IL TESTIMONE: ALDO MOSER: “IO C’ERO”


 

Nella storica tappa di 60 anni fa c’era anche il fratello maggiore dello Sceriffo: “Gaul partì sul Bondone e io lo rividi il giorno dopo, ma se firmò quell’impresa un po’ di merito fu anche mio”

In quella domenica di (finto) giugno di 60 anni fa, lui c’era. Partì in mezzo al gruppo tra il freddo e la pioggia. Poi il freddo diventò gelo e la pioggia si tramutò in neve. E lì cominciò il calvario (al traguardo, su 86 partenti, non arrivarono in 45).

 

Il Moser di allora era Aldo, uno allenato alla fatica: “Avevo 22 anni ed ero terzo in classifica. Quel giorno il Giro d’Italia partiva da Merano, si scalavano le montagne di Costalunga, Rolle, Gobbera, Brocon e infine il monte Bondone: 242 chilometri in totale. Le prime quattro salite sterrate, il Bondone asfaltato. Sapevamo tutti che sarebbe stata una giornata dura, probabilmente la tappa decisiva per l’assegnazione della maglia rosa, ma nessuno immaginava che cosa ci aspettava”.

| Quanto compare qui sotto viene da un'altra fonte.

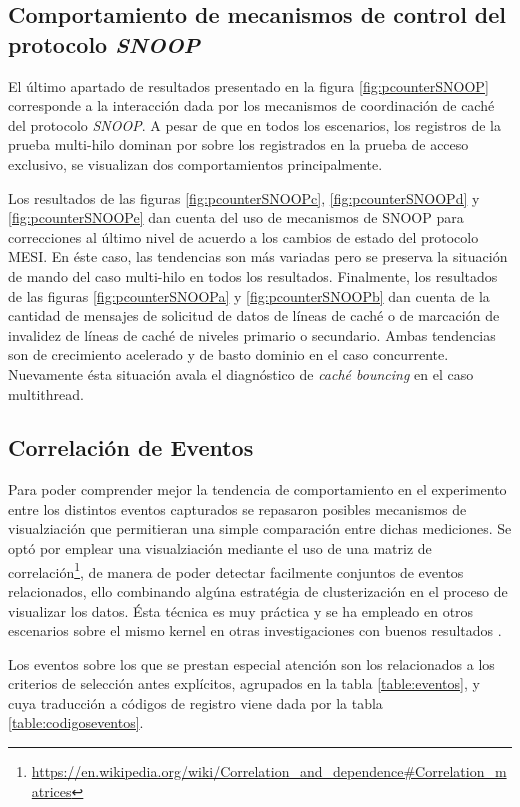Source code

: \subsection{Comportamiento de mecanismos de control del protocolo \emph{SNOOP}}
El último apartado de resultados presentado en la figura \ref{fig:pcounterSNOOP} corresponde a la interacción dada por los mecanismos de coordinación de caché del protocolo \emph{SNOOP}. A pesar de que en todos los escenarios, los registros de la prueba multi-hilo dominan por sobre los registrados en la prueba de acceso exclusivo, se visualizan dos comportamientos principalmente.

Los resultados de las figuras \ref{fig:pcounterSNOOPc}, \ref{fig:pcounterSNOOPd} y \ref{fig:pcounterSNOOPe} dan cuenta del uso de mecanismos de SNOOP para correcciones al último nivel de acuerdo a los cambios de estado del protocolo MESI. En éste caso, las tendencias son más variadas pero se preserva la situación de mando del caso multi-hilo en todos los resultados. Finalmente, los resultados de las figuras \ref{fig:pcounterSNOOPa} y \ref{fig:pcounterSNOOPb} dan cuenta de la cantidad de mensajes de solicitud de datos de líneas de caché o de marcación de invalidez de líneas de caché de niveles primario o secundario. Ambas tendencias son de crecimiento acelerado y de basto dominio en el caso concurrente. Nuevamente ésta situación avala el diagnóstico de \emph{caché bouncing} en el caso multithread.

\subsection{Correlación de Eventos}
Para poder comprender mejor la tendencia de comportamiento en el experimento entre los distintos eventos capturados se repasaron posibles mecanismos de visualziación que permitieran una simple comparación entre dichas mediciones. Se optó por emplear una visualziación mediante el uso de una matriz de correlación\footnote{\url{https://en.wikipedia.org/wiki/Correlation_and_dependence#Correlation_matrices}}, de manera de poder detectar facilmente conjuntos de eventos relacionados, ello combinando algúna estratégia de clusterización en el proceso de visualizar los datos. Ésta técnica es muy práctica y se ha empleado en otros escenarios sobre el mismo kernel en otras investigaciones con buenos resultados \cite{paper:clusteringKernel}.

Los eventos sobre los que se prestan especial atención son los relacionados a los criterios de selección antes explícitos, agrupados en la tabla \ref{table:eventos}, y cuya traducción a códigos de registro viene dada por la tabla \ref{table:codigoseventos}.

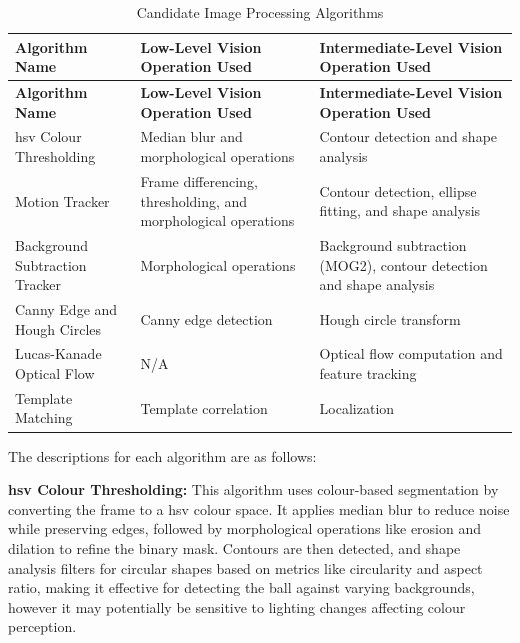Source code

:\documentclass[12pt,a4paper]{article}
\begin{document}
\begin{longtable}{@{} p{} p{} p{} @{}}
\caption{Candidate Image Processing Algorithms}
\label{tab:candidate_algorithms} \\
    \toprule
    \textbf{Algorithm Name} & \textbf{Low-Level Vision Operation Used} & \textbf{Intermediate-Level Vision Operation Used} \\
    \midrule
    \endfirsthead
    \toprule
    \textbf{Algorithm Name} & \textbf{Low-Level Vision Operation Used} & \textbf{Intermediate-Level Vision Operation Used} \\
    \midrule
    \endhead
    \bottomrule
    \endfoot
    \bottomrule
    \endlastfoot
    \acs{hsv} Colour Thresholding & Median blur and morphological operations & Contour detection and shape analysis \\
    
    Motion Tracker & Frame differencing, thresholding, and morphological operations & Contour detection, ellipse fitting, and shape analysis \\
    
    Background Subtraction Tracker & Morphological operations & Background subtraction (MOG2), contour detection and shape analysis \\
    
    Canny Edge and Hough Circles & Canny edge detection & Hough circle transform \\
    
    Lucas-Kanade Optical Flow & N/A & Optical flow computation and feature tracking \\
    
    Template Matching & Template correlation & Localization \\
\end{longtable}

The descriptions for each algorithm are as follows:

    \textbf{\acs{hsv} Colour Thresholding:} This algorithm uses colour-based segmentation by converting the frame to a \acs{hsv} colour space. It applies median blur to reduce noise while preserving edges, followed by morphological operations like erosion and dilation to refine the binary mask. Contours are then detected, and shape analysis filters for circular shapes based on metrics like circularity and aspect ratio, making it effective for detecting the ball against varying backgrounds, however it may potentially be sensitive to lighting changes affecting colour perception.
    
\end{document}
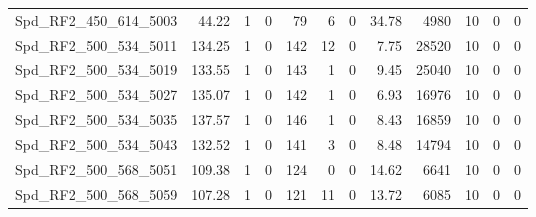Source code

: \begin{longtable}[c]{@{}lrrrrrrrrrrr@{}}
Spd\_RF2\_450\_614\_5003     & 44.22                  & 1                       & 0                       & 79                     & 6                       & 0                       & 34.78                   & 4980                     & 10                       & 0                        & 0                        \\
Spd\_RF2\_500\_534\_5011     & 134.25                 & 1                       & 0                       & 142                    & 12                      & 0                       & 7.75                    & 28520                    & 10                       & 0                        & 0                        \\
Spd\_RF2\_500\_534\_5019     & 133.55                 & 1                       & 0                       & 143                    & 1                       & 0                       & 9.45                    & 25040                    & 10                       & 0                        & 0                        \\
Spd\_RF2\_500\_534\_5027     & 135.07                 & 1                       & 0                       & 142                    & 1                       & 0                       & 6.93                    & 16976                    & 10                       & 0                        & 0                        \\
Spd\_RF2\_500\_534\_5035     & 137.57                 & 1                       & 0                       & 146                    & 1                       & 0                       & 8.43                    & 16859                    & 10                       & 0                        & 0                        \\
Spd\_RF2\_500\_534\_5043     & 132.52                 & 1                       & 0                       & 141                    & 3                       & 0                       & 8.48                    & 14794                    & 10                       & 0                        & 0                        \\
Spd\_RF2\_500\_568\_5051     & 109.38                 & 1                       & 0                       & 124                    & 0                       & 0                       & 14.62                   & 6641                     & 10                       & 0                        & 0                        \\
Spd\_RF2\_500\_568\_5059     & 107.28                 & 1                       & 0                       & 121                    & 11                      & 0                       & 13.72                   & 6085                     & 10                       & 0                        & 0                        \\

\end{longtable}
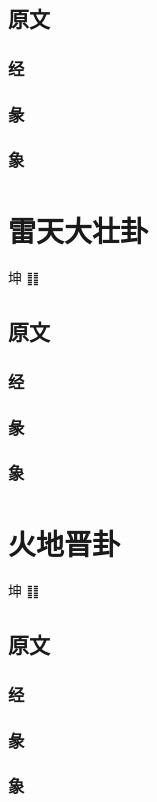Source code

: \documentclass[12pt,oneside]{book}
\begin{document}
\section{原文}
\subsection{经}
\subsection{彖}
\subsection{象}


\chapter{雷天大壮卦}
坤 ䷁

\section{原文}
\subsection{经}
\subsection{彖}
\subsection{象}


\chapter{火地晋卦}
坤 ䷁

\section{原文}
\subsection{经}
\subsection{彖}
\subsection{象}
\end{document}
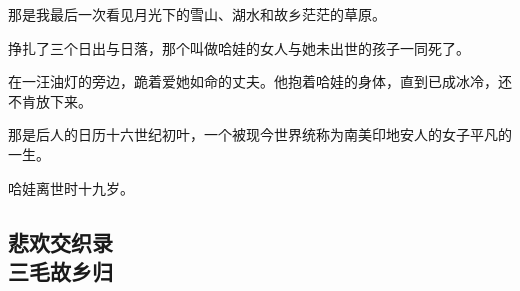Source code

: \par 那是我最后一次看见月光下的雪山、湖水和故乡茫茫的草原。
\par 挣扎了三个日出与日落，那个叫做哈娃的女人与她未出世的孩子一同死了。
\par 在一汪油灯的旁边，跪着爱她如命的丈夫。他抱着哈娃的身体，直到已成冰冷，还不肯放下来。
\par 那是后人的日历十六世纪初叶，一个被现今世界统称为南美印地安人的女子平凡的一生。
\par 哈娃离世时十九岁。















\subsection{悲欢交织录\\\small{三毛故乡归}}

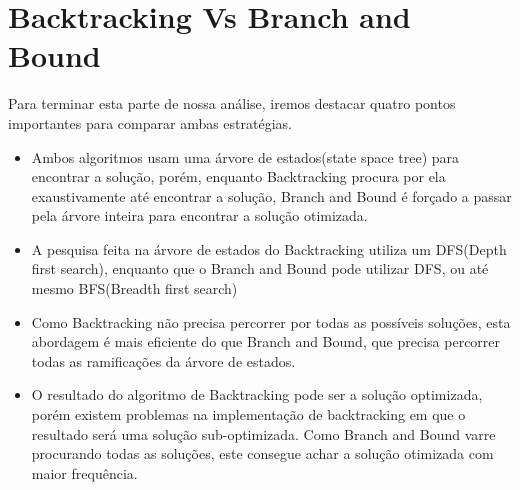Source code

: \section{Backtracking Vs Branch and Bound}

Para terminar esta parte de nossa análise, iremos destacar quatro 
pontos importantes para comparar ambas estratégias.

\begin{itemize}
    \item Ambos algoritmos usam uma árvore de estados(state space tree) para encontrar 
    a solução, porém, enquanto Backtracking procura por ela exaustivamente até encontrar a solução, Branch 
    and Bound é forçado a passar pela árvore inteira para encontrar a solução otimizada.
    \item A pesquisa feita na árvore de estados do Backtracking utiliza 
    um DFS(Depth first search), enquanto que o Branch and Bound pode utilizar 
    DFS, ou até mesmo BFS(Breadth first search)
    \item Como Backtracking não precisa percorrer por todas as 
    possíveis soluções, esta abordagem é mais eficiente do que Branch and Bound,
    que precisa percorrer todas as ramificações da árvore de estados.
    \item O resultado do algoritmo de Backtracking pode ser a solução optimizada,
    porém existem problemas na implementação de backtracking em que o resultado 
    será uma solução sub-optimizada. Como Branch and Bound varre procurando todas as 
    soluções, este consegue achar a solução otimizada com maior frequência.
\end{itemize}
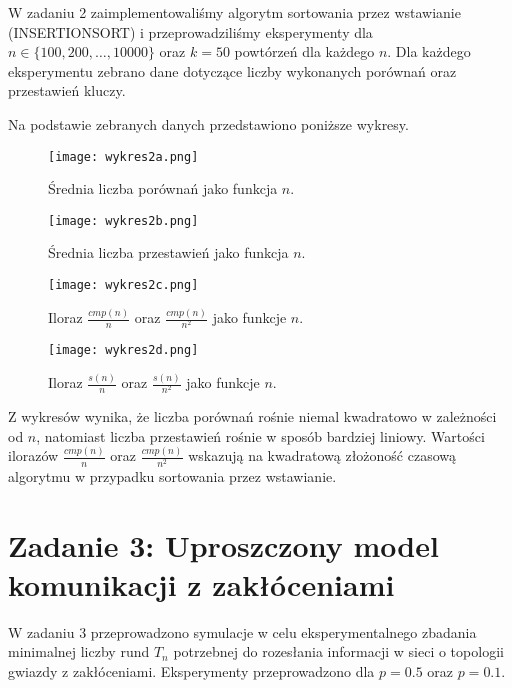 \documentclass{article}
\begin{document}
W zadaniu 2 zaimplementowaliśmy algorytm sortowania przez wstawianie (INSERTIONSORT) i przeprowadziliśmy eksperymenty dla \(n \in \{100, 200, \dots, 10 000\}\) oraz \(k = 50\) powtórzeń dla każdego \(n\). Dla każdego eksperymentu zebrano dane dotyczące liczby wykonanych porównań oraz przestawień kluczy.

Na podstawie zebranych danych przedstawiono poniższe wykresy.

\begin{figure}[ht]
    \centering
    \texttt{[image: wykres2a.png]}
    \caption{Średnia liczba porównań jako funkcja \(n\).}
    \label{fig:wykres2a}
\end{figure}

\begin{figure}[ht]
    \centering
    \texttt{[image: wykres2b.png]}
    \caption{Średnia liczba przestawień jako funkcja \(n\).}
    \label{fig:wykres2b}
\end{figure}

\begin{figure}[ht]
    \centering
    \texttt{[image: wykres2c.png]}
    \caption{Iloraz \(\frac{cmp(n)}{n}\) oraz \(\frac{cmp(n)}{n^2}\) jako funkcje \(n\).}
    \label{fig:wykres2c}
\end{figure}

\begin{figure}[ht]
    \centering
    \texttt{[image: wykres2d.png]}
    \caption{Iloraz \(\frac{s(n)}{n}\) oraz \(\frac{s(n)}{n^2}\) jako funkcje \(n\).}
    \label{fig:wykres2d}
\end{figure}

Z wykresów wynika, że liczba porównań rośnie niemal kwadratowo w zależności od \(n\), natomiast liczba przestawień rośnie w sposób bardziej liniowy. Wartości ilorazów \(\frac{cmp(n)}{n}\) oraz \(\frac{cmp(n)}{n^2}\) wskazują na kwadratową złożoność czasową algorytmu w przypadku sortowania przez wstawianie.

\section*{Zadanie 3: Uproszczony model komunikacji z zakłóceniami}

W zadaniu 3 przeprowadzono symulacje w celu eksperymentalnego zbadania minimalnej liczby rund \(T_n\) potrzebnej do rozesłania informacji w sieci o topologii gwiazdy z zakłóceniami. Eksperymenty przeprowadzono dla \(p = 0.5\) oraz \(p = 0.1\).
\end{document}
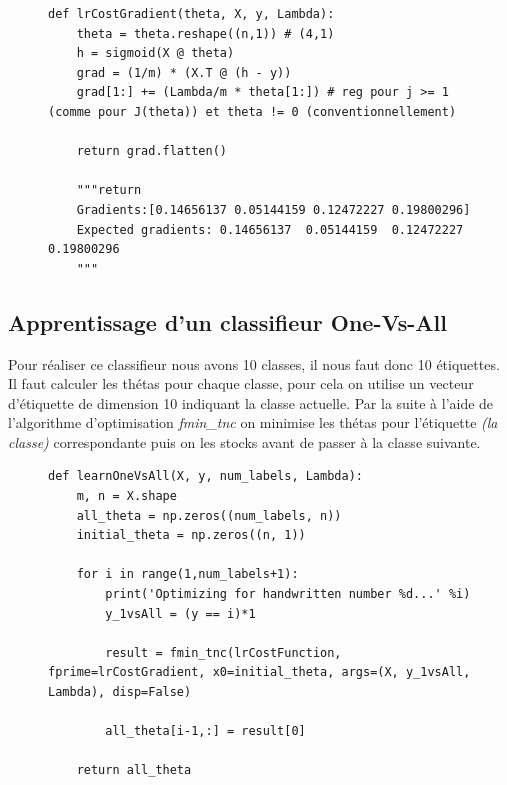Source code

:\begin{figure}[!h]
\begin{verbatim}
def lrCostGradient(theta, X, y, Lambda):
    theta = theta.reshape((n,1)) # (4,1)
    h = sigmoid(X @ theta)
    grad = (1/m) * (X.T @ (h - y))
    grad[1:] += (Lambda/m * theta[1:]) # reg pour j >= 1 (comme pour J(theta)) et theta != 0 (conventionnellement)

    return grad.flatten()

    """return 
    Gradients:[0.14656137 0.05144159 0.12472227 0.19800296]
    Expected gradients: 0.14656137  0.05144159  0.12472227  0.19800296
    """
\end{verbatim}   
\end{figure}

\clearpage
\subsection{Apprentissage d'un classifieur One-Vs-All}

Pour réaliser ce classifieur nous avons 10 classes, il nous faut donc 10 étiquettes. Il faut calculer les thétas pour chaque classe, pour cela on utilise un vecteur d'étiquette de dimension 10 indiquant 
la classe actuelle. Par la suite à l'aide de l'algorithme d'optimisation \textit{fmin\_tnc} on minimise les thétas pour l'étiquette \textit{(la classe)} correspondante puis on les stocks avant de passer à la 
classe suivante.

\begin{figure}[!h]
\begin{verbatim}
def learnOneVsAll(X, y, num_labels, Lambda):
    m, n = X.shape
    all_theta = np.zeros((num_labels, n))
    initial_theta = np.zeros((n, 1))

    for i in range(1,num_labels+1):
        print('Optimizing for handwritten number %d...' %i)
        y_1vsAll = (y == i)*1

        result = fmin_tnc(lrCostFunction, fprime=lrCostGradient, x0=initial_theta, args=(X, y_1vsAll, Lambda), disp=False)
        
        all_theta[i-1,:] = result[0]

    return all_theta
\end{verbatim}   
\end{figure}
        

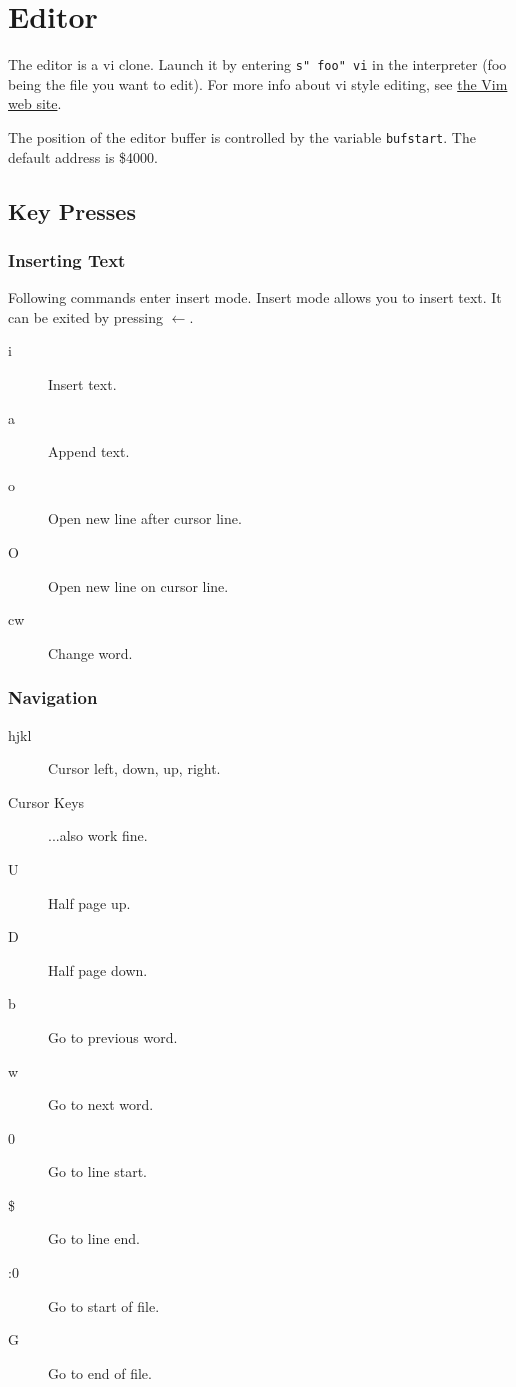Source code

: \chapter{Editor} \label{editor}

The editor is a vi clone. Launch it by entering \texttt{s" foo" vi} in the interpreter (foo being the file you want to edit). For more info about vi style editing, see \href{http://www.vim.org}{the Vim web site}.

The position of the editor buffer is controlled by the variable \texttt{bufstart}. The default address is \$4000.

\section{Key Presses}

\subsection{Inserting Text}
Following commands enter insert mode. Insert mode allows you to insert text. It can be exited by pressing $\leftarrow$.
\begin{description}
\item[i] Insert text.
\item[a] Append text.
\item[o] Open new line after cursor line.
\item[O] Open new line on cursor line.
\item[cw] Change word.
\end{description}

\subsection{Navigation}
\begin{description}
\item[hjkl] Cursor left, down, up, right.
\item[Cursor Keys] ...also work fine.
\item[U] Half page up.
\item[D] Half page down.
\item[b] Go to previous word.
\item[w] Go to next word.
\item[0] Go to line start.
\item[\$] Go to line end.
\item[:0] Go to start of file.
\item[G] Go to end of file.
\end{description}

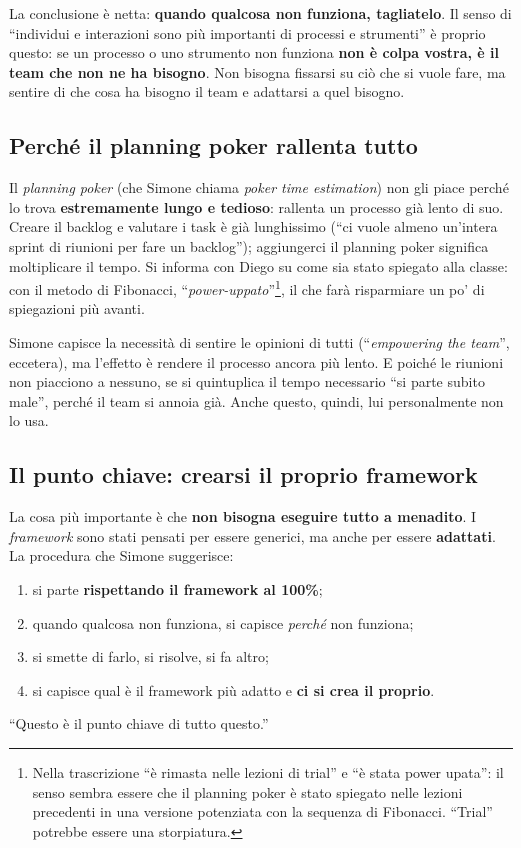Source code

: La conclusione è netta: \textbf{quando qualcosa non funziona, tagliatelo}. Il
senso di ``individui e interazioni sono più importanti di processi e
strumenti'' è proprio questo: se un processo o uno strumento non funziona
\textbf{non è colpa vostra, è il team che non ne ha bisogno}. Non bisogna
fissarsi su ciò che si vuole fare, ma sentire di che cosa ha bisogno il team e
adattarsi a quel bisogno.

\subsection{Perché il planning poker rallenta tutto}

Il \emph{planning poker} (che Simone chiama \emph{poker time estimation})
non gli piace perché lo trova \textbf{estremamente lungo e tedioso}: rallenta
un processo già lento di suo. Creare il backlog e valutare i task è già
lunghissimo (``ci vuole almeno un'intera sprint di riunioni per fare un
backlog''); aggiungerci il planning poker significa moltiplicare il tempo. Si
informa con Diego su come sia stato spiegato alla classe: con il metodo di
Fibonacci, ``\emph{power-uppato}''\footnote{Nella trascrizione ``è rimasta
nelle lezioni di trial'' e ``è stata power upata'': il senso sembra essere che
il planning poker è stato spiegato nelle lezioni precedenti in una versione
potenziata con la sequenza di Fibonacci. ``Trial'' potrebbe essere una
storpiatura.}, il che farà risparmiare un po' di spiegazioni più avanti.

Simone capisce la necessità di sentire le opinioni di tutti
(``\emph{empowering the team}'', eccetera), ma l'effetto è rendere il processo
ancora più lento. E poiché le riunioni non piacciono a nessuno, se si
quintuplica il tempo necessario ``si parte subito male'', perché il team si
annoia già. Anche questo, quindi, lui personalmente non lo usa.

\subsection{Il punto chiave: crearsi il proprio framework}

La cosa più importante è che \textbf{non bisogna eseguire tutto a menadito}.
I \emph{framework} sono stati pensati per essere generici, ma anche per
essere \textbf{adattati}. La procedura che Simone suggerisce:
\begin{enumerate}
  \item si parte \textbf{rispettando il framework al 100\%};
  \item quando qualcosa non funziona, si capisce \emph{perché} non funziona;
  \item si smette di farlo, si risolve, si fa altro;
  \item si capisce qual è il framework più adatto e \textbf{ci si crea il
        proprio}.
\end{enumerate}
``Questo è il punto chiave di tutto questo.''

A rendere il quadro ancora più complicato, un contrattempo – tutt’altro che marginale per un ciclista – che, oggi, Aldo ricorda così: “La mattina dissi ai miei familiari, venuti a trovarmi, di riportare le scarpe di scorta a casa, ormai mancavano solo due giorni e il Giro sarebbe finito. Poi, però, quando mi vestii per la corsa, non trovai né le scarpe da gara né quelle di scorta. Sparite. Per errore mi avevano portato via anche quelle. Ai compagni della Torpado ne chiesi un paio in prestito. Nessuno aveva il 42. Presi allora le scarpe di Gilberto Dall’Agata, un mio gregario. Che però aveva il 44 di piede. Telefonai a casa, chiesi di riportarmi le scarpe, ci saremmo trovati nei pressi di Predazzo. Ci arrivai con i piedi rovinati e i muscoli dolenti e, mentre mi fermavo per cambiarmi le scarpe, nella bufera, la corsa diventò una guerra. Gaul lo avrei rivisto solo al traguardo, anzi, il giorno dopo, alla partenza”. Aldo Moser arrivò decimo, a 21’28” da Gaul e finì quel Giro d’Italia al quinto posto, malgrado le dita della mano che si sgelarono solo due mesi dopo: “Ma ci fu un tratto della corsa – ricorda – in cui Charly Gaul rischiò di perdere quella tappa e sicuramente anche il Giro. Mi misi al suo fianco e, malgrado fossi sofferente, lo riportai sui battistrada, ricucendo uno svantaggio che lui da solo non avrebbe mai colmato. E’ un dettaglio che tante volte la gente dimentica e anche lui, a fine gara, non fu particolarmente riconoscente. Solo diversi anni dopo, quando già da tempo avevamo appeso la bicicletta al chiodo, Charly mi chiamò dicendomi che, siccome si trovava dalle parti di Trento, avrebbe voluto incontrarmi. In quell’occasione, bonariamente, gli rinfacciai quell’aiuto prima del Bondone e lui, in quell’occasione, ammise che il mio lavoro fu determinante e, finalmente, con un sorriso mi ringraziò”.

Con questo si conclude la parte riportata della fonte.